Task instructions. Set the data down exactly as it stands, and keep its pictures out.

Source data.
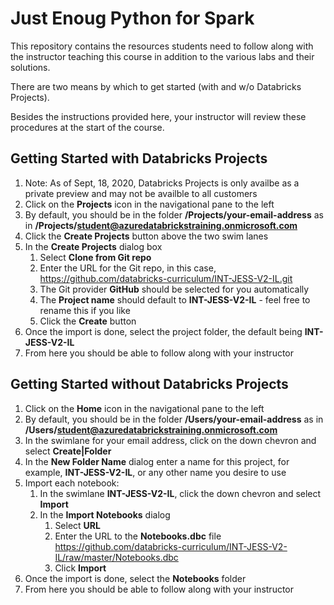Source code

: # Just Enoug Python for Spark
This repository contains the resources students need to follow along with the instructor teaching this course in addition to the various labs and their solutions.

There are two means by which to get started (with and w/o Databricks Projects).

Besides the instructions provided here, your instructor will review these procedures at the start of the course.

## Getting Started with Databricks Projects
1. Note: As of Sept, 18, 2020, Databricks Projects is only availbe as a private preview and may not be availble to all customers
2. Click on the **Projects** icon in the navigational pane to the left
3. By default, you should be in the folder **/Projects/your-email-address** as in **/Projects/student@azuredatabrickstraining.onmicrosoft.com**
4. Click the **Create Projects** button above the two swim lanes
5. In the **Create Projects** dialog box
   1. Select **Clone from Git repo**
   2. Enter the URL for the Git repo, in this case, https://github.com/databricks-curriculum/INT-JESS-V2-IL.git
   3. The Git provider **GitHub** should be selected for you automatically
   4. The **Project name** should default to **INT-JESS-V2-IL** - feel free to rename this if you like
   5. Click the **Create** button
6. Once the import is done, select the project folder, the default being **INT-JESS-V2-IL**
7. From here you should be able to follow along with your instructor

## Getting Started without Databricks Projects
1. Click on the **Home** icon in the navigational pane to the left
2. By default, you should be in the folder **/Users/your-email-address** as in **/Users/student@azuredatabrickstraining.onmicrosoft.com**
3. In the swimlane for your email address, click on the down chevron and select **Create|Folder**
4. In the **New Folder Name** dialog enter a name for this project, for example, **INT-JESS-V2-IL**, or any other name you desire to use
5. Import each notebook:
   1. In the swimlane **INT-JESS-V2-IL**, click the down chevron and select **Import**
   2. In the **Import Notebooks** dialog
      1. Select **URL**
      2. Enter the URL to the **Notebooks.dbc** file  
      https://github.com/databricks-curriculum/INT-JESS-V2-IL/raw/master/Notebooks.dbc
      3. Click **Import**
6. Once the import is done, select the **Notebooks** folder
9. From here you should be able to follow along with your instructor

Task solution.
Source code

: # Just Enoug Python for Spark
This repository contains the resources students need to follow along with the instructor teaching this course in addition to the various labs and their solutions.

There are two means by which to get started (with and w/o Databricks Projects).

Besides the instructions provided here, your instructor will review these procedures at the start of the course.

## Getting Started with Databricks Projects
1. Note: As of Sept, 18, 2020, Databricks Projects is only availbe as a private preview and may not be availble to all customers
2. Click on the **Projects** icon in the navigational pane to the left
3. By default, you should be in the folder **/Projects/your-email-address** as in **/Projects/student@azuredatabrickstraining.onmicrosoft.com**
4. Click the **Create Projects** button above the two swim lanes
5. In the **Create Projects** dialog box
   1. Select **Clone from Git repo**
   2. Enter the URL for the Git repo, in this case, https://github.com/databricks-curriculum/INT-JESS-V2-IL.git
   3. The Git provider **GitHub** should be selected for you automatically
   4. The **Project name** should default to **INT-JESS-V2-IL** - feel free to rename this if you like
   5. Click the **Create** button
6. Once the import is done, select the project folder, the default being **INT-JESS-V2-IL**
7. From here you should be able to follow along with your instructor

## Getting Started without Databricks Projects
1. Click on the **Home** icon in the navigational pane to the left
2. By default, you should be in the folder **/Users/your-email-address** as in **/Users/student@azuredatabrickstraining.onmicrosoft.com**
3. In the swimlane for your email address, click on the down chevron and select **Create|Folder**
4. In the **New Folder Name** dialog enter a name for this project, for example, **INT-JESS-V2-IL**, or any other name you desire to use
5. Import each notebook:
   1. In the swimlane **INT-JESS-V2-IL**, click the down chevron and select **Import**
   2. In the **Import Notebooks** dialog
      1. Select **URL**
      2. Enter the URL to the **Notebooks.dbc** file  
      https://github.com/databricks-curriculum/INT-JESS-V2-IL/raw/master/Notebooks.dbc
      3. Click **Import**
6. Once the import is done, select the **Notebooks** folder
9. From here you should be able to follow along with your instructor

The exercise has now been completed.